Pengalaman mengatakan “ya” dalam pelayanan juga dialami oleh Ketua GDI sendiri. Nana, sapaan akrabnya, menungkapkan ketika Romo Fe menawarkan siapa yang berani menjadi ketua, ia langsung memberanikan diri untuk menyatakan ya padahal belum tahu GDI itu apa. “Saya tidak tahu mengapa berani mengatakan ya. Namun saya pernah mendapat pencerahan jika untuk Bunda Maria katakan Yes! semuanya nanti akan diikuti dengan keutamaan-keutamaan yang dibutuhkan,” ungkap umat Paroki Lubang Buaya ini. Dalam perkembangannya, kelahiran 25 April 1959 ini bisa memetik kebiasaan hidup doa. Salah satunya mengikuti pesan Bunda Maria untuk berdoa Rosario setiap hari. Agar kian semangat, ia juga mengajak umat lingkungannya untuk berdoa Rosario. Hal baik inipun diikuti oleh lingkungan yang lain. Dari kesetiaan berdoa rosario dan setia mengikuti Devosi Sabtu Pertama bersama GDI, Nana memetik buah roh berupa kesetiaan dan kerendahan hati yang harus ia kembangkan terus. “Jadi, seperti Fiat Bunda Maria, secara pribadi menuntun saya untuk rendah hati. Dari situ berkembang rasa syukur dan kesetiaan,” akunya.

Emilia S. Widowati pun mengamini untuk mengatakan “Ya” untuk hal yang berkaitan dengan Bunda Maria.
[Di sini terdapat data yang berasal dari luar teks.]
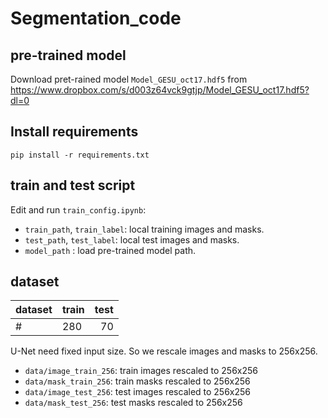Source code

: # Segmentation_code

## pre-trained model
Download pret-rained model `Model_GESU_oct17.hdf5` from https://www.dropbox.com/s/d003z64vck9gtjp/Model_GESU_oct17.hdf5?dl=0

## Install requirements
`pip install -r requirements.txt`

## train and test script
Edit and run `train_config.ipynb`:

 - `train_path`, `train_label`: local training images and masks.
 - `test_path`, `test_label`: local test images and masks.
 - `model_path` : load pre-trained model path.

## dataset

| dataset  | train | test |
|:--------------- |----|----:|
| # |  280 | 70 |

U-Net need fixed input size. So we rescale images and masks to 256x256.

- `data/image_train_256`: train images rescaled to 256x256
- `data/mask_train_256`: train masks rescaled to 256x256
- `data/image_test_256`: test images rescaled to 256x256
- `data/mask_test_256`: test masks rescaled to 256x256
Keterlibatannya dengan GDI juga “tak disengaja”. Saat itu pengurus GDI sedang rapat di warung kopinya dan ia ikut berdiskusi. Ketika ditawari bergabung, ia langsung mengiyakan. Hal ini juga didasari pada pengalaman melihat ibunya yang dahulu adalah seorang Muslim kemudian memeluk iman Katolik saat menikah. Setiap subuh, Emilia pasti melihat ibunya rajin mendaraskan Doa Rosario. Dari situ Emilia terpanggil untuk serius berdevosi kepada Bunda Maria, terutama agar rajin berdoa Rosario seperti sang ibu. Lewat setia berdevosi dengan GDI sejak 2017, ia juga terpanggil untuk melaksanakan silih dosa bagi umat manusia dan dirinya sendiri. Untuknya pribadi, laku silih adalah salah satu ungkapan cinta kasih kepada sesama sembari bersama Bunda Maria ikut menyucikan dunia, Indonesia, dan khususnya Jakarta.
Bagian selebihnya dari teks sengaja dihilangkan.